__RECORDS SHOWN__
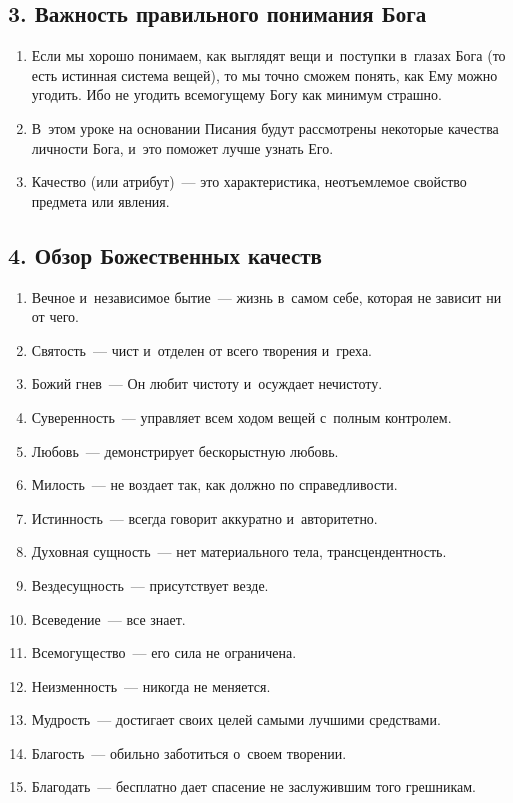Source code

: \documentclass[a4paper,12pt]{article}
\begin{document}
\subsection{3. Важность правильного понимания Бога}
\begin{enumerate}
    \item Если мы хорошо понимаем, как выглядят вещи и~поступки в~глазах Бога (то есть истинная система вещей), то мы точно сможем понять, как Ему можно угодить. Ибо не угодить всемогущему Богу как минимум страшно. 
    \item В~этом уроке на основании Писания будут рассмотрены некоторые качества личности Бога, и~это поможет лучше узнать Его.
    \item Качество (или атрибут)~--- это характеристика, неотъемлемое свойство предмета или явления. 
\end{enumerate}

\subsection{4.  Обзор Божественных качеств}
\begin{enumerate}
    \item Вечное и~независимое бытие~--- жизнь в~самом себе, которая не зависит ни от чего.
    \item Святость~--- чист и~отделен от всего творения и~греха.
    \item Божий гнев~--- Он любит чистоту и~осуждает нечистоту.
    \item Суверенность~--- управляет всем ходом вещей с~полным контролем.
    \item Любовь~--- демонстрирует бескорыстную любовь. 
    \item Милость~--- не воздает так, как должно по справедливости.
    \item Истинность~--- всегда говорит аккуратно и~авторитетно.
    \item Духовная сущность~--- нет материального тела, трансцендентность.
    \item Вездесущность~--- присутствует везде.
    \item Всеведение~--- все знает.
    \item Всемогущество~--- его сила не ограничена.
    \item Неизменность~--- никогда не меняется.
    \item Мудрость~--- достигает своих целей самыми лучшими средствами.
    \item Благость~--- обильно заботиться о~своем творении.
    \item Благодать~--- бесплатно дает спасение не заслужившим того грешникам.
\end{enumerate}
\end{document}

__EXERCISE__
Taking the records above, retype every line from the one with "всего творения и~греха." down to the one with "говорит аккуратно и~авторитетно.", exactly and with nothing else.

__RESPONSE TO THE EXERCISE__
    \item Святость~--- чист и~отделен от всего творения и~греха.
    \item Божий гнев~--- Он любит чистоту и~осуждает нечистоту.
    \item Суверенность~--- управляет всем ходом вещей с~полным контролем.
    \item Любовь~--- демонстрирует бескорыстную любовь. 
    \item Милость~--- не воздает так, как должно по справедливости.
    \item Истинность~--- всегда говорит аккуратно и~авторитетно.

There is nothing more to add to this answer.